Repository files navigation

Verify Numbers

SAE Consciousness Steering: A Multi-Model Null Result

I tried to use contrastive SAE discovery to find features that control how language models answer consciousness-related questions. After 9 experiments on Gemma 3 4B and Gemma 3 12B (plus a qualitative Neuronpedia label search on Llama 3.3 70B), I found no evidence of causal consciousness features with this pipeline. The contrastive method finds punctuation, Japanese grammar, and self-referential discourse markers — not consciousness.

Along the way I found two critical bugs in my steering code (both caught by external reviewers), and developed a clean delta-steering method that eliminates a common confound in SAE steering experiments.

⚠️ Why You Should Use Delta-Steering

# ❌ WRONG: replaces residual with SAE reconstruction (lossy!)
# This measures "SAE reconstruction damage" + "feature effect" combined.
# In my case, 98.8% of the observed effect disappeared after fixing the method
# (at least 72% was pure round-trip reconstruction error).
residual = sae.decode(acts_modified)

# ✅ RIGHT: adds only the feature-specific delta to original residual.
# Reconstruction error appears in both decode() calls and cancels out.
delta = sae.decode(acts_modified) - sae.decode(acts_original)
residual = original_residual + delta

Key Results

Contrastive features are not what they seem. 17 features identified across two Gemma models and three layers. All 17 encode low-level linguistic patterns (punctuation, pronouns, Japanese verb endings), not consciousness.

Steering effect is zero. With delta-steering (no reconstruction confound), ablating the "consciousness features" shifts logits by -0.031. The old v1 hook (full residual replacement) gave -2.609, of which 98.8% disappeared after the fix. SAE round-trip error alone is -1.875. The features do nothing.

False positive scaling law. Contrastive SAE discovery with small n has high FP rates (55% at n=4, 32% at n=8), dropping to 0% at n=28 (the largest sample size tested).
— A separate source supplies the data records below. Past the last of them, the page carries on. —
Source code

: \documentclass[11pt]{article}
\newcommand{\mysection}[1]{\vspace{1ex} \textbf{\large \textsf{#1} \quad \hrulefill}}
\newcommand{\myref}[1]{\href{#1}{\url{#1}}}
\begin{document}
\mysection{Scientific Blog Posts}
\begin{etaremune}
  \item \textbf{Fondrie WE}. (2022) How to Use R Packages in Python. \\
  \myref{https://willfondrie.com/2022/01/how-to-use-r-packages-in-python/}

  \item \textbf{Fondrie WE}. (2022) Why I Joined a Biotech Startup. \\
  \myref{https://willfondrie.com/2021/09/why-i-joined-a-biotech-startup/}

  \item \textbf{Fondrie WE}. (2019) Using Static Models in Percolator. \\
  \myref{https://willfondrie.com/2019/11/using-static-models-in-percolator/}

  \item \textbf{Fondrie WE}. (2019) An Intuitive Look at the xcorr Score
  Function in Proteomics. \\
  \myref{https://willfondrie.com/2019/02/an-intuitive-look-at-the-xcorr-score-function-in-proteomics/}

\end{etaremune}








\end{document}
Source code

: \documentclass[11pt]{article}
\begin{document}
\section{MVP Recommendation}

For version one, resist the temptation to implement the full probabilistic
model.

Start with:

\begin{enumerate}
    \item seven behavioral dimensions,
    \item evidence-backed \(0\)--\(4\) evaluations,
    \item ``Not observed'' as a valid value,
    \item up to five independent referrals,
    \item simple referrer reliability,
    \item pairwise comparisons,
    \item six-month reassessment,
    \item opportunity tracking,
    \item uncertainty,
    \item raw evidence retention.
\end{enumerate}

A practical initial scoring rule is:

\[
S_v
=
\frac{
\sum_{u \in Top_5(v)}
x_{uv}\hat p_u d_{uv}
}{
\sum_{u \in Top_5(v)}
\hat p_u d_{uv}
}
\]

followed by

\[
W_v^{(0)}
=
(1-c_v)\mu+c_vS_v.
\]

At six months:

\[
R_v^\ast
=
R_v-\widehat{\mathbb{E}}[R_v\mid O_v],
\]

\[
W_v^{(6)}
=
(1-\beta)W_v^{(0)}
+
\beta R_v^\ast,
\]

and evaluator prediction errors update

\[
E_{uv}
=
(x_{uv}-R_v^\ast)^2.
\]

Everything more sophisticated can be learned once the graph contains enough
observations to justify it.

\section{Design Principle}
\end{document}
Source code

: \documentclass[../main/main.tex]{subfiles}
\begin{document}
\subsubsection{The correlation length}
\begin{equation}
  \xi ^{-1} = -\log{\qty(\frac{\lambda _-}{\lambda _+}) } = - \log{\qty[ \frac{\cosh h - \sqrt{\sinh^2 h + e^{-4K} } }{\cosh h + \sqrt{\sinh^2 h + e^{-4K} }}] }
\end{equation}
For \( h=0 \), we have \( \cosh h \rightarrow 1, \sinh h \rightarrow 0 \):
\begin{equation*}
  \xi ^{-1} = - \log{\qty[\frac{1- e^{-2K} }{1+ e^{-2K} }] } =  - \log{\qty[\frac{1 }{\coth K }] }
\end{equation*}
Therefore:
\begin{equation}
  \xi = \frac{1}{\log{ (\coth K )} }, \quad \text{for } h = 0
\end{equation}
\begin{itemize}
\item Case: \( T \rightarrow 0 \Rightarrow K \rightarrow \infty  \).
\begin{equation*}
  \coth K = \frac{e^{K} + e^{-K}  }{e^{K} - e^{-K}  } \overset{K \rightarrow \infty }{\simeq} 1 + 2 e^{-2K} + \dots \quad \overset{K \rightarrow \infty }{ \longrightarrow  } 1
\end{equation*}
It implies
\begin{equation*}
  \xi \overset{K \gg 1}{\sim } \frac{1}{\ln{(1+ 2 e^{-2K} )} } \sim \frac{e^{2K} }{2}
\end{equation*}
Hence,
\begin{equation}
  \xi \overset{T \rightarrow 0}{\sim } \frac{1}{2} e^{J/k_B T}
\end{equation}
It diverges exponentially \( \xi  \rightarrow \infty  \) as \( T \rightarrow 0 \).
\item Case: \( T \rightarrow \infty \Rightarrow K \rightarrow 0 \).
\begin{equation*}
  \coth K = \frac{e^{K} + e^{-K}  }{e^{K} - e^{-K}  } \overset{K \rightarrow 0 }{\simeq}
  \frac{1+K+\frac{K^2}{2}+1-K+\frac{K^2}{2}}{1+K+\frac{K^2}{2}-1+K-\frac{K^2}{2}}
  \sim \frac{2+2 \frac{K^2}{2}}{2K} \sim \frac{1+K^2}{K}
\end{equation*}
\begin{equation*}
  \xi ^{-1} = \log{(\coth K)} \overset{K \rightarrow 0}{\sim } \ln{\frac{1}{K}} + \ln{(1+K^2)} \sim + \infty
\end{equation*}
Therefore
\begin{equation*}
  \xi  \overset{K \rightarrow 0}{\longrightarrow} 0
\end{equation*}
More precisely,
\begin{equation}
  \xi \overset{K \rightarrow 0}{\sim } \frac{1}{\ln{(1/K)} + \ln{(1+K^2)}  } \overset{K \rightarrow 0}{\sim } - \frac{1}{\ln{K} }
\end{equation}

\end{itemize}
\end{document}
Rule of thumb: use ≥20 texts per class.

Repository Structure

scripts/
  exp_h_definitive_v2.py    # Final experiment (delta-steering, the one that matters)
  run_all_experiments.py     # EXP A-E (scaling laws, cross-validation)
  verify_numbers.py          # Verify all writeup numbers from saved JSON (no GPU needed)
  exp_g_matched_random.py    # EXP G (has known injection bug, kept for documentation)
  exp_f_random_control.py    # EXP F (random steering pilot)
  gpu_phase1_all.py          # GPU activation analysis

data/
  exp_H_v2_*.json            # Definitive experiment results
  exp_A-G_*.json             # Earlier experiment results
  OUTDATED_exp_h_v2.log      # Old GPU log (verdict is WRONG — see data/LOG_NOTE.md)
  README.md                  # Guide to which data files are canonical

neuronpedia_screenshots/     # Neuronpedia search results (Llama 70B, Gemma)
supplementary/               # Visualization (React chart)

Reproducing the Definitive Experiment (EXP H v2)

Requirements: NVIDIA GPU with ≥16GB VRAM. Runtime: ~2 minutes on RTX 5090, longer on older GPUs.

pip install torch transformers sae-lens numpy scipy accelerate
python scripts/exp_h_definitive_v2.py

This runs 150 random 2-feature baselines (3 seeds × 50 combos), compares them against the paper features [1795, 934], and outputs a JSON with all results.

Verifying the Numbers (No GPU Needed)

python scripts/verify_numbers.py

This reads the saved JSON data and recomputes every key number from the writeup (ΔAIC=15.8, δ=−0.031, conditional p=0.40, round-trip=−1.875, etc.), asserting they match.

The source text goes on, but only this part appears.